As noted above, the present invention provides a drilling system for controlling wellbore pressure and controlling or reducing the ECD effect during drilling fluid circulation or drilling of subsea wellbores. To achieve the desired control of the ECD, the present invention selectively adjusts the pressure gradient of the fluid circulation system. One embodiment of the present invention utilizes an arrangement wherein the flow of return fluid is controlled (e.g., assisted) at a predetermined elevation along the riser 160. An exemplary arrangement of such an embodiment includes a flow restriction device 164 in the drilling riser 160 and an actively controlled fluid lifting device 170.

Referring now to FIG. 2, an exemplary flow restriction device 164 diverts return fluid flow from the riser 160 to the fluid lifting device 170. Preferably, the flow restriction device 164 can move between a substantially open bore position (no flow restriction) and a substantially closed bore position (substantial flow restriction). It is also preferred that the flow restriction device 164 accommodate both the axial sliding and rotation movement of the drill string 121 when in the substantially closed position. Accordingly, in a preferred embodiment of the flow restriction device 164, upper and lower radial bearings 164A, 164B are used to stabilize the drill string 121 during movement. Further, a hydraulically actuated packer assembly 164D provides selective obstruction of the bore of the riser 160. When energized with hydraulic fluid via a hydraulic line 164G, the inflatable elements of the packer assembly 164D expand to grip the drill string 121 and thereby substantially divert return fluid flow 142 into the diverter line 171. Intermediate elements such as concentric tubular sleeve bearings (not shown) can be interposed between the packer assembly 164D and the drill string 121. Additionally, a seal 164C such as a rotary seal can be provide an additional barrier against the flow of return fluid 142 through the flow restriction device 164. When de-energized, the packer assembly 164D disengages from the drill string 121 and retracts toward the wall of the riser 160. This retraction reduces the obstruction of the bore of the riser 160 and thereby enables large diameter equipment (not shown) to cross the flow restriction device 164 while, for example, the drill string 121 is tripped in and out of the riser 160. Preferably, the flow restriction device 164 is positioned in a housing joint 164F, which can be a slip joint housing. Elements such as the bearings 164A,B and seal 164C can be configured to reside permanently in the housing joint 164F or mount on the drill string 121. In one preferred arrangement, element that are subjected to relatively high wear are positioned on the drill string 121 and changed out when the drill string 121 is tripped. Furthermore, a certain controlled clearance is preferably provided between the drill string 121 and the flow restriction device 164 so that upset portion of the drill string 121 (e.g., jointed connections) can slide or pass through the flow restriction device 164.

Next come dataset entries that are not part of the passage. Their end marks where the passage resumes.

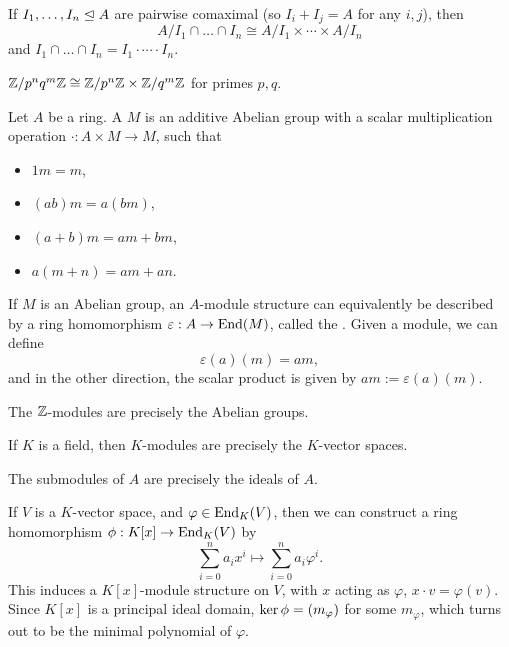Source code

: \begin{theorem}
  If $I_1, \ldots, I_n \trianglelefteq A$ are pairwise comaximal (so $I_i + I_j
  = A$ for any $i, j$), then
  \[
	A / I_1 \cap \ldots \cap I_n \cong A/I_1 \times \cdots \times A / I_n
  \]
  and $I_1 \cap \ldots \cap I_n = I_1 \cdot \cdots \cdot I_n$.
\end{theorem}

\begin{example}
  $\mathbb{Z} / p^n q^m \mathbb{Z} \cong \mathbb{Z}/ p^n \mathbb{Z} \times \mathbb{Z}/q^m \mathbb{Z}$ for primes $p, q$.
\end{example}


\begin{definition}
  Let $A$ be a ring. A  $M$ is an additive Abelian group with a
  scalar multiplication operation $\cdot: A \times M \to M$, such that
  \begin{itemize}
  \item $1 m = m$,
  \item $(ab)m = a(bm)$,
  \item $(a+b)m = am + bm$,
  \item $a(m+n) = am + an$.
  \end{itemize}
\end{definition}

If $M$ is an Abelian group, an $A$-module structure can equivalently be
described by a ring homomorphism $\varepsilon: A \to \operatorname{End}(M)$, called the
.
Given a module, we can define
\[
  \varepsilon(a)(m) = am,
\]
and in the other direction, the scalar product is given by $am :=
\varepsilon(a)(m)$.

\begin{example}
  The $\mathbb{Z}$-modules are precisely the Abelian groups.
\end{example}

\begin{example}
  If $K$ is a field, then $K$-modules are precisely the $K$-vector spaces.
\end{example}

\begin{remark}
  The submodules of $A$ are precisely the ideals of $A$.
\end{remark}

\begin{example}
  If $V$ is a $K$-vector space, and $\varphi \in \operatorname{End}_K(V)$, then we can
  construct a ring homomorphism $\phi: K[x] \to \operatorname{End}_K(V)$ by
  \[
	\sum_{i=0}^n a_i x^i \mapsto \sum_{i=0}^n a_i \varphi^i.
  \]
  This induces a $K[x]$-module structure on $V$, with $x$ acting as $\varphi$,
  $x \cdot v = \varphi(v)$.
  Since $K[x]$ is a principal ideal domain, $\operatorname{ker} \phi = (m_\varphi)$ for some
  $m_\varphi$, which turns out to be the minimal polynomial of $\varphi$.
\end{example}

The flow restriction device 164 may be adjustable from a surface location via a control line 165, which allows the control over the pressure differential through the riser. The depth at which the flow restriction device 164 is installed will depend upon the maximum desired reduction in the ECD. A depth of between 1000 ft to 3000 ft. is considered adequate for most subsea applications. The returning fluid 142 in the riser 160 is diverted about the restriction device 164 by a fluid lifting device, such as centrifugal pump 170 coupled to a flow cross line or a diverter line 171. The diverter line 171 is installed from a location below the flow restriction device 164 to a location above the flow restriction device 164. Thus, the lifting device 170 diverts the returning fluid in the riser from below the flow restriction device to above the flow restriction device 164. The fluid lifting device 170 is mounted on the exterior of the riser 160. To control the ECD at a desired value, the pump speed (RPM) is controlled. Typically, the energy input to (and thus the RPM of) the pump 170 is increased as the fluid flow in the circulating path is increased and/or the length of the circulating path increases with advancement of the drill bit. Moreover, the energy input to (and thus the RPM of) the lifting device is decreased as the return flow in the well 90 (FIG. 1) is decreased. In this configuration, the lifting device takes on part of the work of pushing or lifting the drilling fluid back to the surface from the restriction device location. The energy input into the lifting device 170 (i.e. the work performed by the device) results in reducing the hydrostatic pressure of the fluid column below that point, which results in a corresponding reduction of the pressure along the return path in the annulus below the lifting device 170 and more specifically at the shoe 151 of the last casing 152. Any number of devices such as centrifugal pumps, turbines, jet pumps, positive displacement pumps and the like can be suitable for providing a pressure differential and associated control of ECD. The terms active pressure differential device (“APD” device), active fluid flow device and active fluid lifting device are intended to encompass at least such devices, mechanisms and arrangements.

Referring now to FIG. 1, in an alternative embodiment, the flow restriction device 164 and the pump 170 may be installed at a suitable location in the wellbore annulus, such as shown by arrow 175, or at the wellhead equipment 125. Also, the present invention is equally applicable to under-balanced drilling systems since it is capable of controlling the ECD effect to a desired level.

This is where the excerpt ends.